InícioParlamentoMENOS CRIME NÃO PODE SIGNIFICAR MENOS AUTORIDADE

MENOS CRIME NÃO PODE SIGNIFICAR MENOS AUTORIDADE

O facto de os números da criminalidade poderem apontar para uma descida não pode, nem deve, servir de pretexto para o Governo da República desinvestir na segurança dos Açores ou para passar a ideia de que está tudo resolvido. Não está.

A segurança de uma Região não se mede apenas por estatísticas apresentadas em conferências de imprensa, nem por relatórios usados para propaganda política. A segurança mede-se na realidade que as pessoas sentem todos os dias: na tranquilidade com que saem à rua, na confiança com que deixam os filhos ir à escola, na paz com que vivem nas suas freguesias e dentro das suas próprias casas.

E é precisamente aí que o Estado não pode falhar.

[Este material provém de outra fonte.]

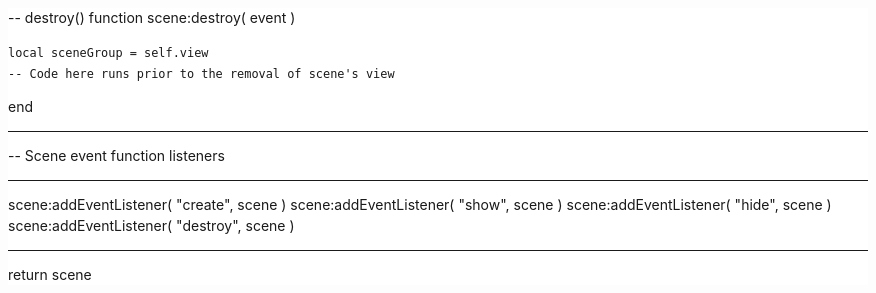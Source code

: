  
-- destroy()
function scene:destroy( event )
 
    local sceneGroup = self.view
    -- Code here runs prior to the removal of scene's view
 
end
 
 
-- -----------------------------------------------------------------------------------
-- Scene event function listeners
-- -----------------------------------------------------------------------------------
scene:addEventListener( "create", scene )
scene:addEventListener( "show", scene )
scene:addEventListener( "hide", scene )
scene:addEventListener( "destroy", scene )
-- -----------------------------------------------------------------------------------
 
return scene
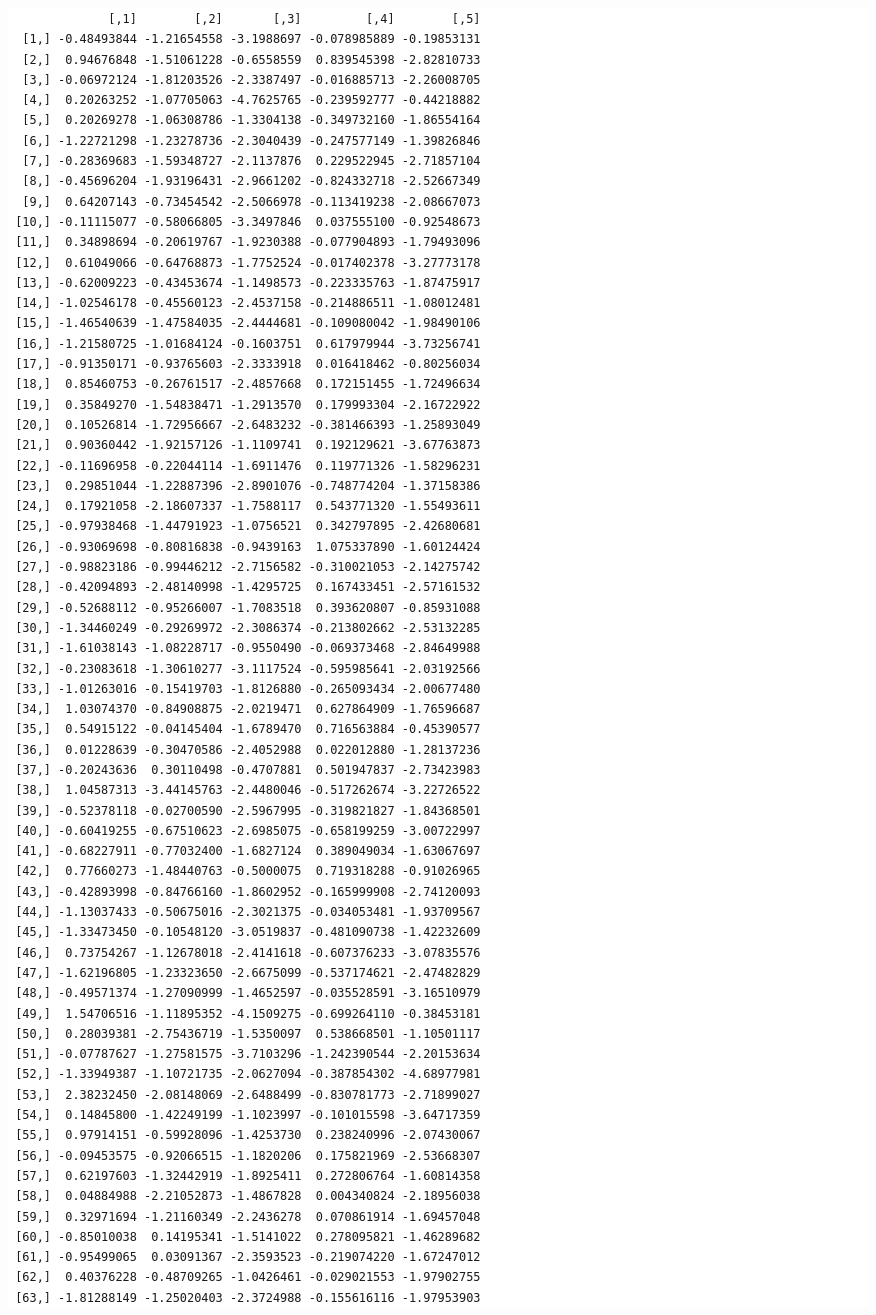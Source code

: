                   [,1]        [,2]       [,3]         [,4]        [,5]
      [1,] -0.48493844 -1.21654558 -3.1988697 -0.078985889 -0.19853131
      [2,]  0.94676848 -1.51061228 -0.6558559  0.839545398 -2.82810733
      [3,] -0.06972124 -1.81203526 -2.3387497 -0.016885713 -2.26008705
      [4,]  0.20263252 -1.07705063 -4.7625765 -0.239592777 -0.44218882
      [5,]  0.20269278 -1.06308786 -1.3304138 -0.349732160 -1.86554164
      [6,] -1.22721298 -1.23278736 -2.3040439 -0.247577149 -1.39826846
      [7,] -0.28369683 -1.59348727 -2.1137876  0.229522945 -2.71857104
      [8,] -0.45696204 -1.93196431 -2.9661202 -0.824332718 -2.52667349
      [9,]  0.64207143 -0.73454542 -2.5066978 -0.113419238 -2.08667073
     [10,] -0.11115077 -0.58066805 -3.3497846  0.037555100 -0.92548673
     [11,]  0.34898694 -0.20619767 -1.9230388 -0.077904893 -1.79493096
     [12,]  0.61049066 -0.64768873 -1.7752524 -0.017402378 -3.27773178
     [13,] -0.62009223 -0.43453674 -1.1498573 -0.223335763 -1.87475917
     [14,] -1.02546178 -0.45560123 -2.4537158 -0.214886511 -1.08012481
     [15,] -1.46540639 -1.47584035 -2.4444681 -0.109080042 -1.98490106
     [16,] -1.21580725 -1.01684124 -0.1603751  0.617979944 -3.73256741
     [17,] -0.91350171 -0.93765603 -2.3333918  0.016418462 -0.80256034
     [18,]  0.85460753 -0.26761517 -2.4857668  0.172151455 -1.72496634
     [19,]  0.35849270 -1.54838471 -1.2913570  0.179993304 -2.16722922
     [20,]  0.10526814 -1.72956667 -2.6483232 -0.381466393 -1.25893049
     [21,]  0.90360442 -1.92157126 -1.1109741  0.192129621 -3.67763873
     [22,] -0.11696958 -0.22044114 -1.6911476  0.119771326 -1.58296231
     [23,]  0.29851044 -1.22887396 -2.8901076 -0.748774204 -1.37158386
     [24,]  0.17921058 -2.18607337 -1.7588117  0.543771320 -1.55493611
     [25,] -0.97938468 -1.44791923 -1.0756521  0.342797895 -2.42680681
     [26,] -0.93069698 -0.80816838 -0.9439163  1.075337890 -1.60124424
     [27,] -0.98823186 -0.99446212 -2.7156582 -0.310021053 -2.14275742
     [28,] -0.42094893 -2.48140998 -1.4295725  0.167433451 -2.57161532
     [29,] -0.52688112 -0.95266007 -1.7083518  0.393620807 -0.85931088
     [30,] -1.34460249 -0.29269972 -2.3086374 -0.213802662 -2.53132285
     [31,] -1.61038143 -1.08228717 -0.9550490 -0.069373468 -2.84649988
     [32,] -0.23083618 -1.30610277 -3.1117524 -0.595985641 -2.03192566
     [33,] -1.01263016 -0.15419703 -1.8126880 -0.265093434 -2.00677480
     [34,]  1.03074370 -0.84908875 -2.0219471  0.627864909 -1.76596687
     [35,]  0.54915122 -0.04145404 -1.6789470  0.716563884 -0.45390577
     [36,]  0.01228639 -0.30470586 -2.4052988  0.022012880 -1.28137236
     [37,] -0.20243636  0.30110498 -0.4707881  0.501947837 -2.73423983
     [38,]  1.04587313 -3.44145763 -2.4480046 -0.517262674 -3.22726522
     [39,] -0.52378118 -0.02700590 -2.5967995 -0.319821827 -1.84368501
     [40,] -0.60419255 -0.67510623 -2.6985075 -0.658199259 -3.00722997
     [41,] -0.68227911 -0.77032400 -1.6827124  0.389049034 -1.63067697
     [42,]  0.77660273 -1.48440763 -0.5000075  0.719318288 -0.91026965
     [43,] -0.42893998 -0.84766160 -1.8602952 -0.165999908 -2.74120093
     [44,] -1.13037433 -0.50675016 -2.3021375 -0.034053481 -1.93709567
     [45,] -1.33473450 -0.10548120 -3.0519837 -0.481090738 -1.42232609
     [46,]  0.73754267 -1.12678018 -2.4141618 -0.607376233 -3.07835576
     [47,] -1.62196805 -1.23323650 -2.6675099 -0.537174621 -2.47482829
     [48,] -0.49571374 -1.27090999 -1.4652597 -0.035528591 -3.16510979
     [49,]  1.54706516 -1.11895352 -4.1509275 -0.699264110 -0.38453181
     [50,]  0.28039381 -2.75436719 -1.5350097  0.538668501 -1.10501117
     [51,] -0.07787627 -1.27581575 -3.7103296 -1.242390544 -2.20153634
     [52,] -1.33949387 -1.10721735 -2.0627094 -0.387854302 -4.68977981
     [53,]  2.38232450 -2.08148069 -2.6488499 -0.830781773 -2.71899027
     [54,]  0.14845800 -1.42249199 -1.1023997 -0.101015598 -3.64717359
     [55,]  0.97914151 -0.59928096 -1.4253730  0.238240996 -2.07430067
     [56,] -0.09453575 -0.92066515 -1.1820206  0.175821969 -2.53668307
     [57,]  0.62197603 -1.32442919 -1.8925411  0.272806764 -1.60814358
     [58,]  0.04884988 -2.21052873 -1.4867828  0.004340824 -2.18956038
     [59,]  0.32971694 -1.21160349 -2.2436278  0.070861914 -1.69457048
     [60,] -0.85010038  0.14195341 -1.5141022  0.278095821 -1.46289682
     [61,] -0.95499065  0.03091367 -2.3593523 -0.219074220 -1.67247012
     [62,]  0.40376228 -0.48709265 -1.0426461 -0.029021553 -1.97902755
     [63,] -1.81288149 -1.25020403 -2.3724988 -0.155616116 -1.97953903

O CHEGA Açores defende uma posição clara e sem ambiguidades: menos crime registado não pode significar menos autoridade, menos vigilância, menos presença policial ou menos capacidade de resposta. Pelo contrário. Quando há sinais positivos, isso só demonstra que o caminho certo passa por reforçar a prevenção, garantir policiamento de proximidade, dotar as forças de segurança de meios humanos e materiais adequados e afirmar, sem hesitações, a autoridade do Estado.

O que não aceitamos é que se use uma eventual descida estatística para mascarar fragilidades que continuam bem visíveis no terreno. Os açorianos sabem que a sensação de insegurança não desaparece com discursos otimistas. Desaparece quando há polícia onde ela faz falta, quando há resposta rápida, quando há respeito pela autoridade e quando o Estado mostra que está presente e não ausente.

A segurança não pode ser tratada como um exercício de relações públicas. Tem de ser uma prioridade permanente. E numa Região arquipelágica como a nossa, com especificidades próprias e desafios acrescidos, isso exige atenção redobrada, coordenação séria e uma estratégia firme. Não basta aparecer quando os problemas explodem. É preciso prevenir antes que aconteçam.

Baixar a guarda seria um erro grave. Pior ainda: seria uma irresponsabilidade. Os Açores precisam de segurança real, não de ilusões estatísticas. Precisam de autoridade, presença e capacidade de resposta. E isso não se negocia.

Se os números melhoram, ótimo. Mas que ninguém use isso como desculpa para recuar. Porque quando o Estado recua, quem ganha terreno é a desordem.